Start of THE DATA
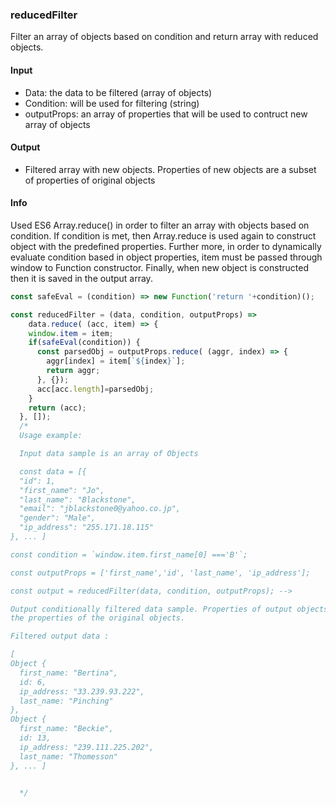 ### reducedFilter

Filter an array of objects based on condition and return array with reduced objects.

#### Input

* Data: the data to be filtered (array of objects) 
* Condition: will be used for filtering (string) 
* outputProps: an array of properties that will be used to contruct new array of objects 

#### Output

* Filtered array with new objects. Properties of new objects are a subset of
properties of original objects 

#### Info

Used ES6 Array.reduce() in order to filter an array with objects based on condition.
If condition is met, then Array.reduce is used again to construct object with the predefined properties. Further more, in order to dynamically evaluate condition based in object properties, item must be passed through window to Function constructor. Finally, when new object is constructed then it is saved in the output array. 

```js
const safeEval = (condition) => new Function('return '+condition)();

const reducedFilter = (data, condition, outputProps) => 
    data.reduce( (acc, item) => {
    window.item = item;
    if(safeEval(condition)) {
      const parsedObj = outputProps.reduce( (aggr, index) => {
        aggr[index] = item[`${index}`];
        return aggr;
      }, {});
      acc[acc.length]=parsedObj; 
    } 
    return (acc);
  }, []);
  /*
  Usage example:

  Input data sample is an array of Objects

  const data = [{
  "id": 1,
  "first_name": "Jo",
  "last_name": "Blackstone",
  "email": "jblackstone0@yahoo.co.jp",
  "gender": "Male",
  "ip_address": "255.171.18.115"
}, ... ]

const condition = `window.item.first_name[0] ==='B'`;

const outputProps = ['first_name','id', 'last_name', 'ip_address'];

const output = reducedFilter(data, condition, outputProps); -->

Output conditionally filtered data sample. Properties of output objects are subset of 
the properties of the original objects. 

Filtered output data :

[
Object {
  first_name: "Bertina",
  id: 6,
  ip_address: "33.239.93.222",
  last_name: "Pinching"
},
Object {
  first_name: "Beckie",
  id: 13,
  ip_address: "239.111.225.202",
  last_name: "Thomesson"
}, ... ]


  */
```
End of THE DATA
TRY IT:
Scan the records above for the string "based", then copy each line where it turns up.

ANSWER AREA:
Filter an array of objects based on condition and return array with reduced objects.
Used ES6 Array.reduce() in order to filter an array with objects based on condition.
If condition is met, then Array.reduce is used again to construct object with the predefined properties. Further more, in order to dynamically evaluate condition based in object properties, item must be passed through window to Function constructor. Finally, when new object is constructed then it is saved in the output array. 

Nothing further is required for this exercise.